FEATURE: The truth about Indonesia's 1965 massacre
by Emke de Vries
AMSTERDAM (The Jakarta Post/ANN) - Indonesian scholars gather at a symposium organised by the International Institute of Social History to mark the 1965 genocide.
“I’m hoping that the 1965 topic continues to be relevant and important after we all die and my children’s generation will continue this,” says researcher Ariel Heryanto.
The professor at the Australian National University was the speaker at a symposium held to mark the 1965 genocide at the International Institute of Social History (IISH) in Amsterdam.
Scholars, journalists and activists gathered to listen to the talks of the most prominent academics who conducted extensive research on one of the darkest and most controversial periods of Indonesia’s past.
In his talk on the first day of the symposium about the importance to engage young people, Ariel emphasised the fact that contemporary events such as the 2014 presidential elections, as well as Indonesia’s Islamism, cannot be fully understood without reference to history. The researcher, who is a professor at the Australian National University, still calls himself an optimist.
“I don’t have hope for the government, but that doesn’t mean we don’t have to hope. The government has limited capacity to control people’s lives,” he said.
“My hope is for those who have dedicated themselves to justice, to the truth about 1965. They have to start talking to the younger generation in ways that respect the young. My hope is for the journalists and academics.”
The symposium was organised by the NIOD Institute for War, Holocaust and Genocide Studies, the KITLV/Royal Netherlands Institute of Southeast Asian and Caribbean Studies and the University of California-Los Angeles (UCLA). It was sponsored by the International Institute of Social History (IISH), Amnesty International, Leiden University and the Royal Netherlands Academy of Arts and Sciences (KNAW).
Through different panels, the academics discussed their research and presented their papers on the different narratives and legacies of the political violence.
Dr. John Roosa from the University of British Columbia stressed that the mass murders should be called mass disappearances – as the absence of both evidence and victims was the result of a strategy followed by the highest commanders.
Another expert, Dr.

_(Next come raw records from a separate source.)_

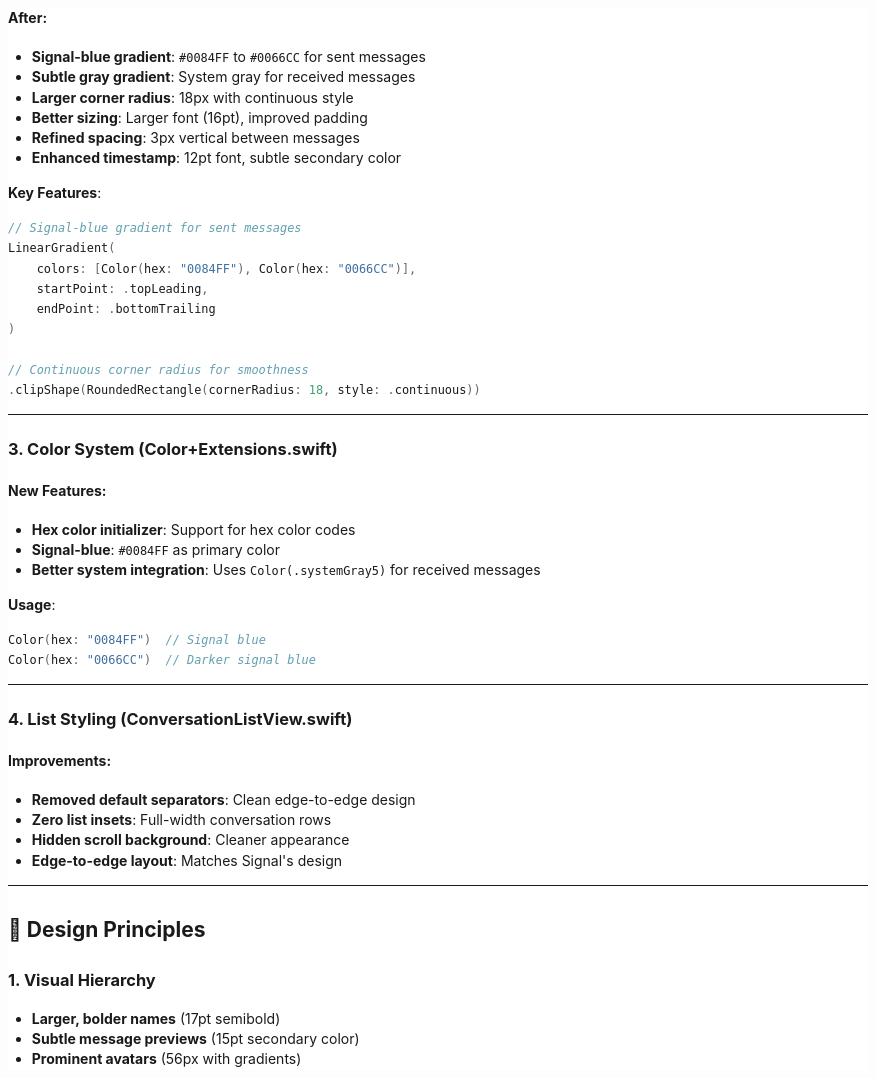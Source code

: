 #### After:
- **Signal-blue gradient**: `#0084FF` to `#0066CC` for sent messages
- **Subtle gray gradient**: System gray for received messages
- **Larger corner radius**: 18px with continuous style
- **Better sizing**: Larger font (16pt), improved padding
- **Refined spacing**: 3px vertical between messages
- **Enhanced timestamp**: 12pt font, subtle secondary color

**Key Features**:
```swift
// Signal-blue gradient for sent messages
LinearGradient(
    colors: [Color(hex: "0084FF"), Color(hex: "0066CC")],
    startPoint: .topLeading,
    endPoint: .bottomTrailing
)

// Continuous corner radius for smoothness
.clipShape(RoundedRectangle(cornerRadius: 18, style: .continuous))
```

---

### 3. **Color System** (Color+Extensions.swift)

#### New Features:
- **Hex color initializer**: Support for hex color codes
- **Signal-blue**: `#0084FF` as primary color
- **Better system integration**: Uses `Color(.systemGray5)` for received messages

**Usage**:
```swift
Color(hex: "0084FF")  // Signal blue
Color(hex: "0066CC")  // Darker signal blue
```

---

### 4. **List Styling** (ConversationListView.swift)

#### Improvements:
- **Removed default separators**: Clean edge-to-edge design
- **Zero list insets**: Full-width conversation rows
- **Hidden scroll background**: Cleaner appearance
- **Edge-to-edge layout**: Matches Signal's design

---

## 🎯 Design Principles

### 1. **Visual Hierarchy**
- **Larger, bolder names** (17pt semibold)
- **Subtle message previews** (15pt secondary color)
- **Prominent avatars** (56px with gradients)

Geoffrey Robinson from UCLA, put Indonesia’s anti-leftist violence in a comparative historical framework by engaging in a wider theoretical debate about mass killings, as well as the histories of human rights, US foreign policy and the Cold War.
German journalist Anett Keller approached the subject from the perspective of artists and young activists who made works of art or set up creative initiatives.
The International Institute of Social History also organised a small exhibition about the mass violence, displaying reports, books and memoirs from the IISH collection.
Dr Martijn Eickhoff, senior researcher at NIOD and assistant professor at Radboud University Nijmegen, spoke about his own research project, Memory Landscapes and the Regime Change of 1965-66, which explores the collective memory of the 1965 tragedy in Semarang.
Starting with witnesses and places of violence, the project aims to develop a new, small-scale digital tool map to visualise localised memory of the mass violence.
Eickhoff was also one of the main organisers of the event. “We wanted to commemorate the events in a scientific way, by asking what do we know, what don’t we know, and by looking at the effects both inside as well as outside Indonesia. We tried to remove the research from the isolation of Indonesian specialists and put it in the broader context of genocide studies.”
The researcher admitted it would have been the best to do it in Jakarta, but he remarked that the Netherlands is also a good place for holding such an event.
“There are many people with an Indonesian background here and also many refugees. Furthermore, the Netherlands is indirectly part of the taboo in Indonesia and there is a significant shortage of knowledge on this domain here as well. When we saw the reactions of Oppenheimer’s film (The Act of Killing) in the Dutch society, we realised we needed to do more. The time has come for it now.”
It has been 50 years of silence, but today in Amsterdam the shortage of acknowledgement and knowledge of the historic events seems absurd.
According to Heryanto, it is not because of fear, but rather because of a lack of interest among youth, something he blames on the older generation, who have not done enough to engage the youth.
“Young people are political. They are interested in broader issues when it means something to them. The question is how they can be made interested in 1965. We haven’t done enough with it.”